Calculate the boiling point of the solution using the relation as follows:
$\mathrm{\Delta }{T}_b=K_b\times m$
Where, $\mathrm{\Delta }{T}_b$ is the boiling point elevation (Boiling point of solution – Boiling point of pure solvent)

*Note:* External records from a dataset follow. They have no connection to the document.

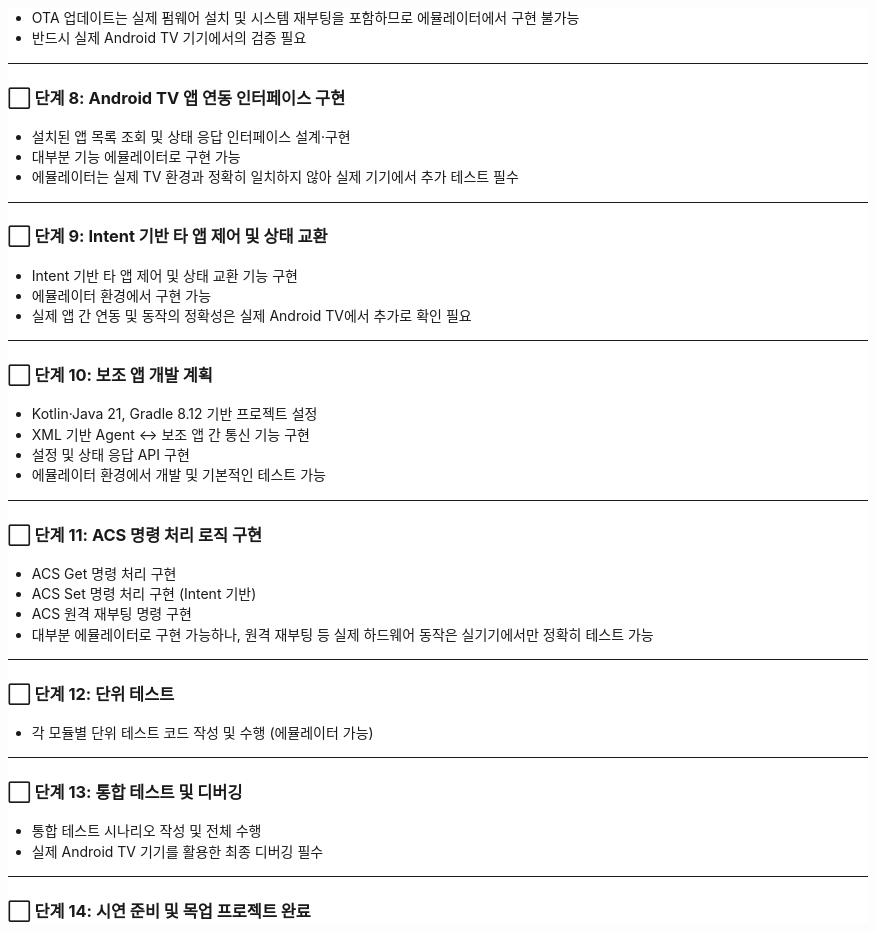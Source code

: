   * OTA 업데이트는 실제 펌웨어 설치 및 시스템 재부팅을 포함하므로 에뮬레이터에서 구현 불가능
  * 반드시 실제 Android TV 기기에서의 검증 필요

---

### ⬜ 단계 8: Android TV 앱 연동 인터페이스 구현

* 설치된 앱 목록 조회 및 상태 응답 인터페이스 설계·구현
* 대부분 기능 에뮬레이터로 구현 가능
* 에뮬레이터는 실제 TV 환경과 정확히 일치하지 않아 실제 기기에서 추가 테스트 필수

---

### ⬜ 단계 9: Intent 기반 타 앱 제어 및 상태 교환

* Intent 기반 타 앱 제어 및 상태 교환 기능 구현
* 에뮬레이터 환경에서 구현 가능
* 실제 앱 간 연동 및 동작의 정확성은 실제 Android TV에서 추가로 확인 필요

---

### ⬜ 단계 10: 보조 앱 개발 계획

* Kotlin·Java 21, Gradle 8.12 기반 프로젝트 설정
* XML 기반 Agent ↔ 보조 앱 간 통신 기능 구현
* 설정 및 상태 응답 API 구현
* 에뮬레이터 환경에서 개발 및 기본적인 테스트 가능

---

### ⬜ 단계 11: ACS 명령 처리 로직 구현

* ACS Get 명령 처리 구현
* ACS Set 명령 처리 구현 (Intent 기반)
* ACS 원격 재부팅 명령 구현
* 대부분 에뮬레이터로 구현 가능하나, 원격 재부팅 등 실제 하드웨어 동작은 실기기에서만 정확히 테스트 가능

---

### ⬜ 단계 12: 단위 테스트

* 각 모듈별 단위 테스트 코드 작성 및 수행 (에뮬레이터 가능)

---

### ⬜ 단계 13: 통합 테스트 및 디버깅

* 통합 테스트 시나리오 작성 및 전체 수행
* 실제 Android TV 기기를 활용한 최종 디버깅 필수

---

### ⬜ 단계 14: 시연 준비 및 목업 프로젝트 완료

$K_b$ is the boiling point elevation constant,
m is the molality of the solution.
Thus,
$\left(\text{Boiling point of the solution}-\text{Boiling point of the pure solvent}\right)=K_b\times m$
Substitute $373.15\text{ K}$ for the boiling point of pure solvent, $0.52\text{ K kg mo}{\text{l}}^{-1}$ for the boiling point elevation constant, $\text{0}\text{.1 mol k}{\text{g}}^{-1}$ for the molality of the solution. Thus,
$\left(\text{Boiling point of the solution}-373.15\text{ K}\right)=0.52\text{ K kg mo}{\text{l}}^{-1}\times \text{0}\text{.1 mol k}{\text{g}}^{-1}$
$\left(\text{Boiling point of the solution}-373.15\text{ K}\right)=0.052\text{ K}$
$\text{Boiling point of the solution}=0.052\text{ K}+373.15\text{ K}$
$\text{Boiling point of the solution}=373.202\text{ K}$
Thus, the boiling point of the solution is $373.202\text{ K}$.

Thus, the solution boils at the temperature $373.202\text{ K}$.

Note: The boiling point of any solution increases when a non-volatile solute is added to it. Thus, the boiling point of the solution is always higher than the boiling point of the pure solvent.